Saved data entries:
★ ★ ★
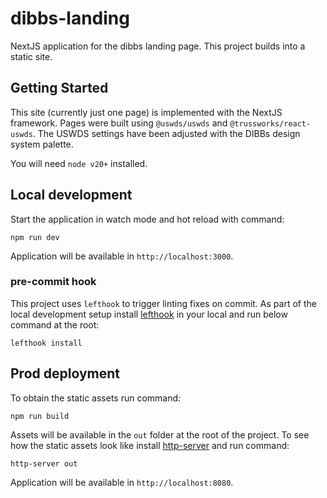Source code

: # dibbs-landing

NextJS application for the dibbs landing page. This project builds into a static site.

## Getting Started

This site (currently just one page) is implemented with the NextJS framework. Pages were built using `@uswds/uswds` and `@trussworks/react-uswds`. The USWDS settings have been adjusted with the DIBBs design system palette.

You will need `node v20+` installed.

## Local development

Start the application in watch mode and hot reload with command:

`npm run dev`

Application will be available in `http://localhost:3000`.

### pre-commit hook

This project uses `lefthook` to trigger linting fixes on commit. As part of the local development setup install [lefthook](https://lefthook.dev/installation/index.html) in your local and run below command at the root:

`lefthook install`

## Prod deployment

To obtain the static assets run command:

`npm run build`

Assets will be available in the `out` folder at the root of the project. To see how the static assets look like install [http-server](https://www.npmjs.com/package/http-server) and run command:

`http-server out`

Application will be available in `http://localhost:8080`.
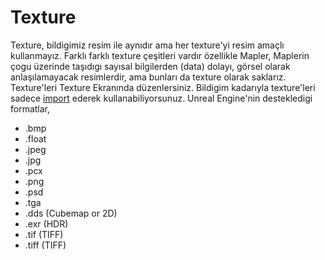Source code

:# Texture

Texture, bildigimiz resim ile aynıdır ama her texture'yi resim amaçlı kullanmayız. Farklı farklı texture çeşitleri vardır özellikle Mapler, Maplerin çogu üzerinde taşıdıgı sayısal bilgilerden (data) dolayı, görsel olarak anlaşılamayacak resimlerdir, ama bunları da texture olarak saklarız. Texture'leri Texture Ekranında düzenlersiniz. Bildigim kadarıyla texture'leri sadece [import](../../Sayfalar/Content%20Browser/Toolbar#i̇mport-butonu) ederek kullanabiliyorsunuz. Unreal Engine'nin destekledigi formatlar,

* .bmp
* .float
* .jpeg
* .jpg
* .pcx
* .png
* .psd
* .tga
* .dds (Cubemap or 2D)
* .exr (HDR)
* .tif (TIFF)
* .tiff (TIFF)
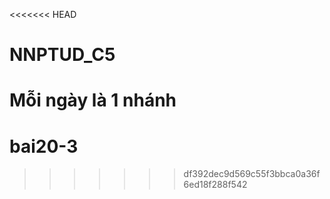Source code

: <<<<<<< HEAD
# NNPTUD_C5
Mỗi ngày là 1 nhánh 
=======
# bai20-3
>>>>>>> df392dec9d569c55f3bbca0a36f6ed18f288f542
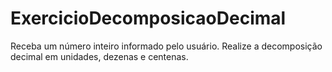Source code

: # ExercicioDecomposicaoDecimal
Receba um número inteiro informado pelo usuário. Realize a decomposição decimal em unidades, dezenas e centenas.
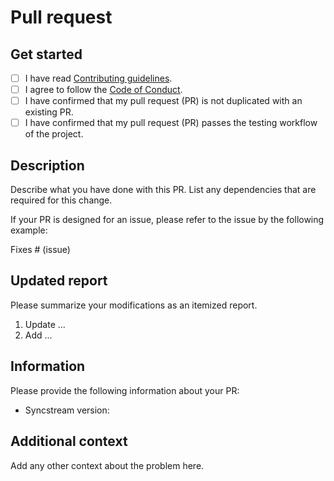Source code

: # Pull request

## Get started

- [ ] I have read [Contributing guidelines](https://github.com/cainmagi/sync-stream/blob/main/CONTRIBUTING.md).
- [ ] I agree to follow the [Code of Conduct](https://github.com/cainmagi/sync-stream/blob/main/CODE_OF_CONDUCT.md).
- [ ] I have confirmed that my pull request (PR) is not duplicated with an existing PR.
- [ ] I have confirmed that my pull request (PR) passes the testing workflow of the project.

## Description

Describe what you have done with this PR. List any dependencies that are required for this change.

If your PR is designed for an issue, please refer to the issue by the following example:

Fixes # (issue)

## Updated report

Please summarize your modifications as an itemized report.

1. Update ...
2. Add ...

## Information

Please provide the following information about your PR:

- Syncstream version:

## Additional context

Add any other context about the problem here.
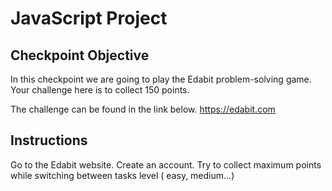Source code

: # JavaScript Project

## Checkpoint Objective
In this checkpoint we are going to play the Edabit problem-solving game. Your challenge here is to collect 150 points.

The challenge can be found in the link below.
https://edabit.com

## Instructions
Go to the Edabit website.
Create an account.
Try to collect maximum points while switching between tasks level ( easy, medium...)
★ ★ ★
Where a line in the records above contains the word "commit", copy that line.

— REPLY —
### pre-commit hook
This project uses `lefthook` to trigger linting fixes on commit. As part of the local development setup install [lefthook](https://lefthook.dev/installation/index.html) in your local and run below command at the root:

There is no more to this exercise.